**Material provided**

+===+

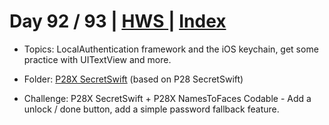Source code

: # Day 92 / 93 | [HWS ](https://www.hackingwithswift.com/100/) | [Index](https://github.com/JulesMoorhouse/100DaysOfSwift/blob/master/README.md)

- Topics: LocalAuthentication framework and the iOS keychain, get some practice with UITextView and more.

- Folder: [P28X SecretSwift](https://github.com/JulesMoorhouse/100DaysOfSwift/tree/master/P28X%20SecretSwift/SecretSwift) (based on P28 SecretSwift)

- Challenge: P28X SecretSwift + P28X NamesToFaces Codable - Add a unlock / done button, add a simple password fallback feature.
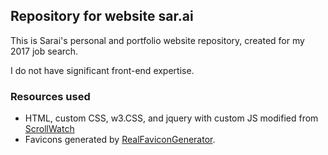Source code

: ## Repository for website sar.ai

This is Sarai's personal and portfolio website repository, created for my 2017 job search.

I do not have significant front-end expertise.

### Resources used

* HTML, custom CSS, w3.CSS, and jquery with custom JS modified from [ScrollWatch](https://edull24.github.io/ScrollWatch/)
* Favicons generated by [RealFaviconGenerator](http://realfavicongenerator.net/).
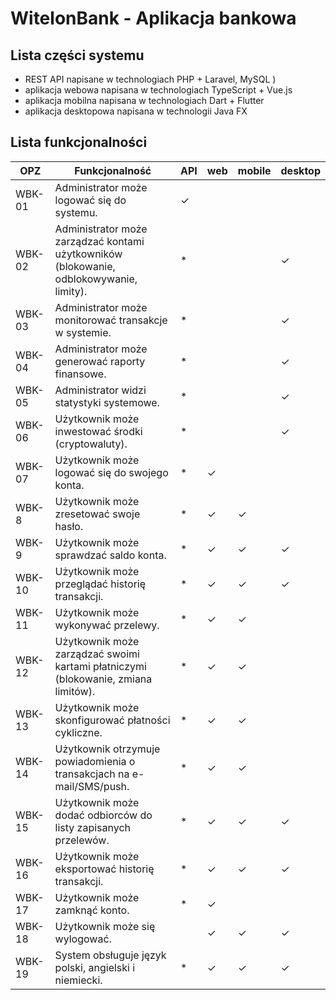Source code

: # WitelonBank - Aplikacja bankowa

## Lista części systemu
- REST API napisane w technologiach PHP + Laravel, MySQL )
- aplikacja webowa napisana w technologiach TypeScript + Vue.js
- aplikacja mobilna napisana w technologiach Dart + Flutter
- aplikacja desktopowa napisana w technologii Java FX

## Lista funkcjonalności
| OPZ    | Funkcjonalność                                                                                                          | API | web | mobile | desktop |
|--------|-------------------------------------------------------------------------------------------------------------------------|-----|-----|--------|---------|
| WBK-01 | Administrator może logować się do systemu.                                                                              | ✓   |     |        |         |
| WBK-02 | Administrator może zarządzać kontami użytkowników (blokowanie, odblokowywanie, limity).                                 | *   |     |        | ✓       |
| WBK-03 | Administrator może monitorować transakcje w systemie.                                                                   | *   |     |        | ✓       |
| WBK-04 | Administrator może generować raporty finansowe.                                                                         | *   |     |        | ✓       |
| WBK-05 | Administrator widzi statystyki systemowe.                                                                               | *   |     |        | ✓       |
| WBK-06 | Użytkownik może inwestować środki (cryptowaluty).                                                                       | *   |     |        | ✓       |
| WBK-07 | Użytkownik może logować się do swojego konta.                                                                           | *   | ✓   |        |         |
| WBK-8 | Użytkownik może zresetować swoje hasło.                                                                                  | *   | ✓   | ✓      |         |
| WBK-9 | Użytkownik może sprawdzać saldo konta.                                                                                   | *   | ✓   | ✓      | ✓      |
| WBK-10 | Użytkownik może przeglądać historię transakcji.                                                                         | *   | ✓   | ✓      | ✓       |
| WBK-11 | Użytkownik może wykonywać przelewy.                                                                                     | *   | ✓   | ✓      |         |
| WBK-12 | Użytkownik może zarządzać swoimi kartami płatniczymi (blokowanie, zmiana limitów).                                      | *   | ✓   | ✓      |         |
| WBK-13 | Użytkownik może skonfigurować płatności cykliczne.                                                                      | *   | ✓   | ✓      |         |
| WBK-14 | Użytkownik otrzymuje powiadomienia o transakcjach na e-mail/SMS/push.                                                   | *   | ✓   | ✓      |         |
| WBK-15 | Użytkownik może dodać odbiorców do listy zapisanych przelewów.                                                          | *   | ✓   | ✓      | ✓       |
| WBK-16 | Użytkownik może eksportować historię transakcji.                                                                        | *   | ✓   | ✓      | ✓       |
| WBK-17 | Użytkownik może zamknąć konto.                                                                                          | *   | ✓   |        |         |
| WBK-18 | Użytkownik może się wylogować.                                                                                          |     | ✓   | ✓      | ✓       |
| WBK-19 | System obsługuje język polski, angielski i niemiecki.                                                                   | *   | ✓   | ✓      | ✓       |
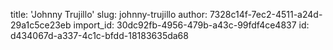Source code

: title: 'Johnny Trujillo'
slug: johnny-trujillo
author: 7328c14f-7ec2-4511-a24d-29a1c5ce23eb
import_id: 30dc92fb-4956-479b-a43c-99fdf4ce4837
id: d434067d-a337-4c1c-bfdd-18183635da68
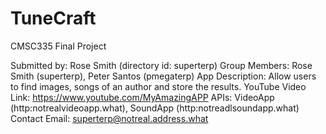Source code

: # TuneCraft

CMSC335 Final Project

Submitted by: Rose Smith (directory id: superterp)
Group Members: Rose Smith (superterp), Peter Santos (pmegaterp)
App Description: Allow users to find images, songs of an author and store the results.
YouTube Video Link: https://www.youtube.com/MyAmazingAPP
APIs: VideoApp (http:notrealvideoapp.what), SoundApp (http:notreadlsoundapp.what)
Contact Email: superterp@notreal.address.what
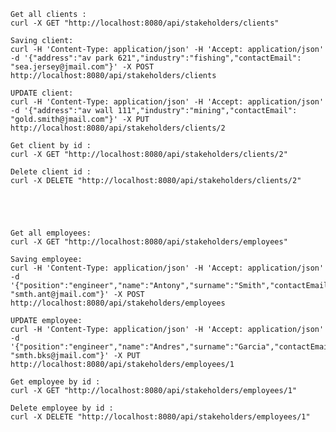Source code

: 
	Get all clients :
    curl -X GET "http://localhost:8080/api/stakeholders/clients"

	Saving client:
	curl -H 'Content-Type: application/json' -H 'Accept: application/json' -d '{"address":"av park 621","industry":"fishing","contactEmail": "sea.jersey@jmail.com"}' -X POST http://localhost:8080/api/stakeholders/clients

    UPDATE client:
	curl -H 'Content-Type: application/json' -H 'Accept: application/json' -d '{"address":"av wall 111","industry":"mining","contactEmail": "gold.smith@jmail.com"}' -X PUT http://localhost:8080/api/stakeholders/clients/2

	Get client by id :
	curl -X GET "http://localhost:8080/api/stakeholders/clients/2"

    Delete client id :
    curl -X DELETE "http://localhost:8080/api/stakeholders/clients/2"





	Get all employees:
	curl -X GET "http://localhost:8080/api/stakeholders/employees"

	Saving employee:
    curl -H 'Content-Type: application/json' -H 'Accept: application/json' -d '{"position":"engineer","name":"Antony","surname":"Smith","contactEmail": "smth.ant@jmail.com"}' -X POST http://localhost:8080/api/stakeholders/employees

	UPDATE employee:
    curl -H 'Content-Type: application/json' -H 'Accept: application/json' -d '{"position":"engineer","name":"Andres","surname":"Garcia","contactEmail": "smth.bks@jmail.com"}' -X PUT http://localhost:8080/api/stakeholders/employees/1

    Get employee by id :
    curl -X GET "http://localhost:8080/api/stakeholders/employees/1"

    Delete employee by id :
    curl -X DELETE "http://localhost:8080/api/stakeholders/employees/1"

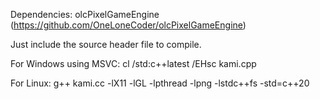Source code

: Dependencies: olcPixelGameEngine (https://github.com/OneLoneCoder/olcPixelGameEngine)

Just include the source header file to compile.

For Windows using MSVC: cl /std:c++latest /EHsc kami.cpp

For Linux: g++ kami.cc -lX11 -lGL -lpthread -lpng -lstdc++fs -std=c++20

+===+

**Exercise**
Each record is to be written out exactly. No picture goes in.

**Written response**
Source code

: # Day 92 / 93 | [HWS ](https://www.hackingwithswift.com/100/) | [Index](https://github.com/JulesMoorhouse/100DaysOfSwift/blob/master/README.md)

- Topics: LocalAuthentication framework and the iOS keychain, get some practice with UITextView and more.

- Folder: [P28X SecretSwift](https://github.com/JulesMoorhouse/100DaysOfSwift/tree/master/P28X%20SecretSwift/SecretSwift) (based on P28 SecretSwift)

- Challenge: P28X SecretSwift + P28X NamesToFaces Codable - Add a unlock / done button, add a simple password fallback feature.
Source code

: ## Repository for website sar.ai

This is Sarai's personal and portfolio website repository, created for my 2017 job search.

I do not have significant front-end expertise.

### Resources used

* HTML, custom CSS, w3.CSS, and jquery with custom JS modified from [ScrollWatch](https://edull24.github.io/ScrollWatch/)
* Favicons generated by [RealFaviconGenerator](http://realfavicongenerator.net/).
Source code

: # WitelonBank - Aplikacja bankowa

## Lista części systemu
- REST API napisane w technologiach PHP + Laravel, MySQL )
- aplikacja webowa napisana w technologiach TypeScript + Vue.js
- aplikacja mobilna napisana w technologiach Dart + Flutter
- aplikacja desktopowa napisana w technologii Java FX

## Lista funkcjonalności
| OPZ    | Funkcjonalność                                                                                                          | API | web | mobile | desktop |
|--------|-------------------------------------------------------------------------------------------------------------------------|-----|-----|--------|---------|
| WBK-01 | Administrator może logować się do systemu.                                                                              | ✓   |     |        |         |
| WBK-02 | Administrator może zarządzać kontami użytkowników (blokowanie, odblokowywanie, limity).                                 | *   |     |        | ✓       |
| WBK-03 | Administrator może monitorować transakcje w systemie.                                                                   | *   |     |        | ✓       |
| WBK-04 | Administrator może generować raporty finansowe.                                                                         | *   |     |        | ✓       |
| WBK-05 | Administrator widzi statystyki systemowe.                                                                               | *   |     |        | ✓       |
| WBK-06 | Użytkownik może inwestować środki (cryptowaluty).                                                                       | *   |     |        | ✓       |
| WBK-07 | Użytkownik może logować się do swojego konta.                                                                           | *   | ✓   |        |         |
| WBK-8 | Użytkownik może zresetować swoje hasło.                                                                                  | *   | ✓   | ✓      |         |
| WBK-9 | Użytkownik może sprawdzać saldo konta.                                                                                   | *   | ✓   | ✓      | ✓      |
| WBK-10 | Użytkownik może przeglądać historię transakcji.                                                                         | *   | ✓   | ✓      | ✓       |
| WBK-11 | Użytkownik może wykonywać przelewy.                                                                                     | *   | ✓   | ✓      |         |
| WBK-12 | Użytkownik może zarządzać swoimi kartami płatniczymi (blokowanie, zmiana limitów).                                      | *   | ✓   | ✓      |         |
| WBK-13 | Użytkownik może skonfigurować płatności cykliczne.                                                                      | *   | ✓   | ✓      |         |
| WBK-14 | Użytkownik otrzymuje powiadomienia o transakcjach na e-mail/SMS/push.                                                   | *   | ✓   | ✓      |         |
| WBK-15 | Użytkownik może dodać odbiorców do listy zapisanych przelewów.                                                          | *   | ✓   | ✓      | ✓       |
| WBK-16 | Użytkownik może eksportować historię transakcji.                                                                        | *   | ✓   | ✓      | ✓       |
| WBK-17 | Użytkownik może zamknąć konto.                                                                                          | *   | ✓   |        |         |
| WBK-18 | Użytkownik może się wylogować.                                                                                          |     | ✓   | ✓      | ✓       |
| WBK-19 | System obsługuje język polski, angielski i niemiecki.                                                                   | *   | ✓   | ✓      | ✓       |
Source code

: title: 'Johnny Trujillo'
slug: johnny-trujillo
author: 7328c14f-7ec2-4511-a24d-29a1c5ce23eb
import_id: 30dc92fb-4956-479b-a43c-99fdf4ce4837
id: d434067d-a337-4c1c-bfdd-18183635da68
Source code

: # TuneCraft

CMSC335 Final Project

Submitted by: Rose Smith (directory id: superterp)
Group Members: Rose Smith (superterp), Peter Santos (pmegaterp)
App Description: Allow users to find images, songs of an author and store the results.
YouTube Video Link: https://www.youtube.com/MyAmazingAPP
APIs: VideoApp (http:notrealvideoapp.what), SoundApp (http:notreadlsoundapp.what)
Contact Email: superterp@notreal.address.what
Source code

: 
	Get all clients :
    curl -X GET "http://localhost:8080/api/stakeholders/clients"

	Saving client:
	curl -H 'Content-Type: application/json' -H 'Accept: application/json' -d '{"address":"av park 621","industry":"fishing","contactEmail": "sea.jersey@jmail.com"}' -X POST http://localhost:8080/api/stakeholders/clients

    UPDATE client:
	curl -H 'Content-Type: application/json' -H 'Accept: application/json' -d '{"address":"av wall 111","industry":"mining","contactEmail": "gold.smith@jmail.com"}' -X PUT http://localhost:8080/api/stakeholders/clients/2

	Get client by id :
	curl -X GET "http://localhost:8080/api/stakeholders/clients/2"

    Delete client id :
    curl -X DELETE "http://localhost:8080/api/stakeholders/clients/2"





	Get all employees:
	curl -X GET "http://localhost:8080/api/stakeholders/employees"

	Saving employee:
    curl -H 'Content-Type: application/json' -H 'Accept: application/json' -d '{"position":"engineer","name":"Antony","surname":"Smith","contactEmail": "smth.ant@jmail.com"}' -X POST http://localhost:8080/api/stakeholders/employees

	UPDATE employee:
    curl -H 'Content-Type: application/json' -H 'Accept: application/json' -d '{"position":"engineer","name":"Andres","surname":"Garcia","contactEmail": "smth.bks@jmail.com"}' -X PUT http://localhost:8080/api/stakeholders/employees/1

    Get employee by id :
    curl -X GET "http://localhost:8080/api/stakeholders/employees/1"

    Delete employee by id :
    curl -X DELETE "http://localhost:8080/api/stakeholders/employees/1"

Source code

: Dependencies: olcPixelGameEngine (https://github.com/OneLoneCoder/olcPixelGameEngine)

Just include the source header file to compile.

For Windows using MSVC: cl /std:c++latest /EHsc kami.cpp

For Linux: g++ kami.cc -lX11 -lGL -lpthread -lpng -lstdc++fs -std=c++20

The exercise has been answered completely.